C’est certain qu’un espoir éclairé est toujours de mise lorsqu’une personne apprend qu’elle est atteinte d’une maladie pour laquelle il n’existe pas de traitement curatif connu. Il est toujours permis et même souhaitable de penser qu’une découverte puisse, chemin faisant, changer le verdict final. L’espoir peut aider à rendre plus acceptable une situation qui, autrement, pourrait sembler complètement désespérée.  Mais il y a une différence entre la pensée magique et un défaitisme total. C’est ce que j’appelle : l’espoir éclairé. C’est évident que, surtout dans le cas de la maladie d’Alzheimer qui s’étend sur plusieurs années, voire près de deux décennies, il puisse survenir une percée majeure qui pourrait influencer sinon l’issue de la maladie, tout au moins son évolution. Autrement dit, il pourrait arriver une découverte qui guérisse totalement la maladie, qui en ralentisse l’évolution ou qui en diminue les inconvénients. Cela est évidemment possible, mais il faut savoir que dans la très grande majorité des cas, entre la découverte d’une avenue thérapeutique et son application dans les traitements, il s’écoule une bonne dizaine d’années. Donc, des attentes réalistes nous semblent plus opportunes que la création de faux espoirs. C’est pourquoi nous avons gardé pour la conclusion cet aspect de la maladie d’Alzheimer. Au moment même où nous écrivons ces lignes, plusieurs chercheurs un peu partout à travers le monde travaillent sur la maladie d’Alzheimer. Il est donc permis d’espérer raisonnablement des développements dans les traitements de la maladie.  Mais il est surtout permis et souhaitable de développer l’espoir qu’en comprenant mieux la maladie d’Alzheimer, nous puissions améliorer la qualité de vie au quotidien des personnes atteintes, de leurs aidants naturels et du personnel traitant. C'est dans ce but que nous avons écrit ce livre.

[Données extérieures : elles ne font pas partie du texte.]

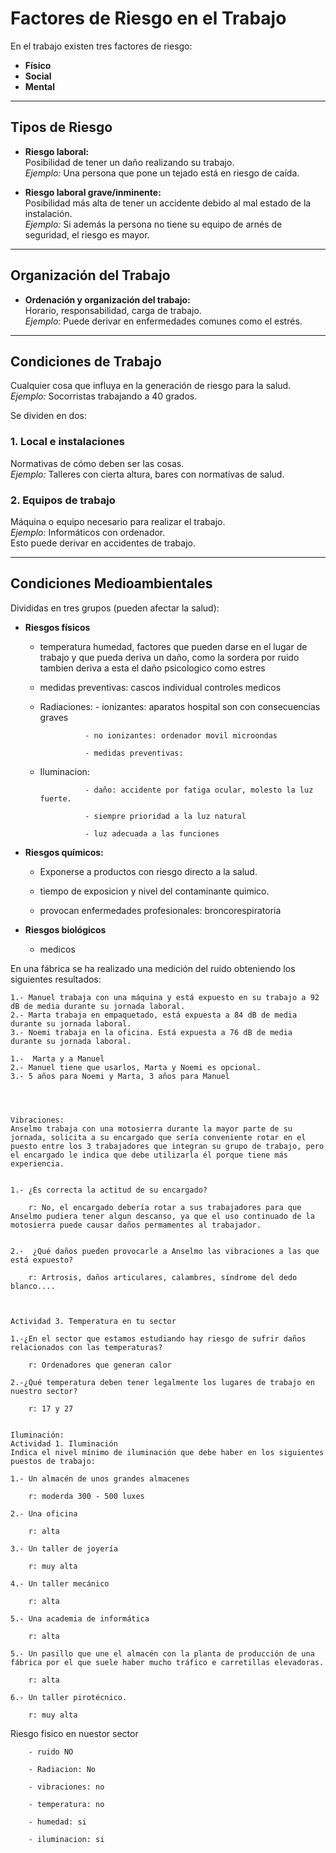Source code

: # Factores de Riesgo en el Trabajo

En el trabajo existen tres factores de riesgo:

- **Físico**
- **Social**
- **Mental**

---

## Tipos de Riesgo

- **Riesgo laboral:**  
    Posibilidad de tener un daño realizando su trabajo.  
    _Ejemplo:_ Una persona que pone un tejado está en riesgo de caída.

- **Riesgo laboral grave/inminente:**  
    Posibilidad más alta de tener un accidente debido al mal estado de la instalación.  
    _Ejemplo:_ Si además la persona no tiene su equipo de arnés de seguridad, el riesgo es mayor.

---

## Organización del Trabajo

- **Ordenación y organización del trabajo:**  
    Horario, responsabilidad, carga de trabajo.  
    _Ejemplo:_ Puede derivar en enfermedades comunes como el estrés.

---

## Condiciones de Trabajo

Cualquier cosa que influya en la generación de riesgo para la salud.  
_Ejemplo:_ Socorristas trabajando a 40 grados.

Se dividen en dos:

### 1. Local e instalaciones

Normativas de cómo deben ser las cosas.  
_Ejemplo:_ Talleres con cierta altura, bares con normativas de salud.

### 2. Equipos de trabajo

Máquina o equipo necesario para realizar el trabajo.  
_Ejemplo:_ Informáticos con ordenador.  
Esto puede derivar en accidentes de trabajo.

---

## Condiciones Medioambientales

Divididas en tres grupos (pueden afectar la salud):

- **Riesgos físicos**

    - temperatura humedad, factores que pueden darse en el lugar de trabajo y que pueda deriva  un daño, como la sordera por ruido
        tambien deriva a esta el daño psicologico como estres
    
    - medidas preventivas:  cascos individual
                            controles medicos

    - Radiaciones: 
                    - ionizantes: aparatos hospital son con consecuencias graves

                    - no ionizantes: ordenador movil microondas

                    - medidas preventivas:

    - Iluminacion: 

                    - daño: accidente por fatiga ocular, molesto la luz fuerte.
                    
                    - siempre prioridad a la luz natural 

                    - luz adecuada a las funciones
    


- **Riesgos químicos:**  

    - Exponerse a productos con riesgo directo a la salud.

    - tiempo de exposicion y nivel del contaminante quimico.

    - provocan enfermedades profesionales: broncorespiratoria


- **Riesgos biológicos**

    - medicos





En una fábrica se ha realizado una medición del ruido obteniendo los siguientes resultados:


    1.- Manuel trabaja con una máquina y está expuesto en su trabajo a 92 dB de media durante su jornada laboral.
    2.- Marta trabaja en empaquetado, está expuesta a 84 dB de media durante su jornada laboral.
    3.- Noemi trabaja en la oficina. Está expuesta a 76 dB de media durante su jornada laboral.

    1.-  Marta y a Manuel
    2.- Manuel tiene que usarlos, Marta y Noemi es opcional.
    3.- 5 años para Noemi y Marta, 3 años para Manuel




    Vibraciones:
    Anselmo trabaja con una motosierra durante la mayor parte de su jornada, solicita a su encargado que sería conveniente rotar en el puesto entre los 3 trabajadores que integran su grupo de trabajo, pero el encargado le indica que debe utilizarla él porque tiene más experiencia.


    1.- ¿Es correcta la actitud de su encargado?

        r: No, el encargado debería rotar a sus trabajadores para que Anselmo pudiera tener algun descanso, ya que el uso continuado de la motosierra puede causar daños permamentes al trabajador.


    2.-  ¿Qué daños pueden provocarle a Anselmo las vibraciones a las que está expuesto?

        r: Artrosis, daños articulares, calambres, síndrome del dedo blanco....



    Actividad 3. Temperatura en tu sector

    1.-¿En el sector que estamos estudiando hay riesgo de sufrir daños relacionados con las temperaturas?
        
        r: Ordenadores que generan calor

    2.-¿Qué temperatura deben tener legalmente los lugares de trabajo en nuestro sector?

        r: 17 y 27 


    Iluminación:
    Actividad 1. Iluminación
    Indica el nivel mínimo de iluminación que debe haber en los siguientes puestos de trabajo:

    1.- Un almacén de unos grandes almacenes

        r: moderda 300 - 500 luxes

    2.- Una oficina

        r: alta 
        
    3.- Un taller de joyería

        r: muy alta 

    4.- Un taller mecánico

        r: alta
    
    5.- Una academia de informática

        r: alta 

    5.- Un pasillo que une el almacén con la planta de producción de una fábrica por el que suele haber mucho tráfico e carretillas elevadoras.

        r: alta

    6.- Un taller pirotécnico.
 
        r: muy alta 



Riesgo fisico en nuestor sector


        - ruido NO

        - Radiacion: No

        - vibraciones: no

        - temperatura: no

        - humedad: si 

        - iluminacion: si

L’autre aspect que nous avons passé sous silence jusqu’à maintenant concerne les manifestations individuelles de la maladie. Les êtres humains représentent une mosaïque infinie de comportements. Nous sommes tous différents les uns des autres. Cette incroyable diversité ne fait pas exception dans la maladie. Chacun aura sa propre réaction, s’adaptera à sa propre façon de vivre avec cette maladie ou d’accompagner un être proche dans son cheminement personnel. Dans toutes les étapes de cette maladie, les facteurs personnels doivent toujours primer sur tous les autres. Toute personne, fusse-t-elle rendue à un stade avancé de la maladie, a droit à son identité personnelle, au respect et à la dignité. Nous souhaitons que, connaissant mieux le déroulement de la MA, ce principe s’en trouve encore plus présent auprès de tous les intervenants. C’est aussi pourquoi nous avons insisté sur le rôle essentiel des familles lorsqu’une personne atteinte entre en centre d’hébergement à long terme. Connaissant depuis longtemps le malade, elles sont les mieux placées pour le faire connaître au personnel infirmier et médical du centre. Le malade est donc plus qu’un malade, il est avant tout Madame ou Monsieur X, Y ou Z avec un passé, des goûts, un tempérament particuliers.  La personne atteinte d’Alzheimer ne perd pas son identité, elle n’est plus en mesure de l’exprimer, c’est passablement différent.

Espoir et respect vont de pair et c’est le message que nous livrons à la fin de cet ouvrage. Guérira-t-on un jour la maladie d’Alzheimer ? Il est possible que oui. Mais la vraie question est de savoir ce qui m’arrive quand je suis atteint de cette maladie ? Dans la plupart des cas comme nous l’avons vu, la maladie s’échelonnera sur plusieurs années. Si je peux espérer qu’on me comprenne et qu’on m’offre la meilleure qualité de vie possible dans les circonstances, je serai confiant de vivre plus heureux, dans le meilleur respect de mon individualité.

Les aidants naturels (conjointe, conjoint, fille, fils, amie ou ami) et le personnel soignant méritent, eux aussi l’espoir et le respect. En fait, ils méritent un grand respect, car ils accomplissent une chose que peu d’êtres humains sont appelés à vivre. Tous les jours, en s’oubliant, ils vont au bout de leurs forces, de leurs énergies, pour un être cher.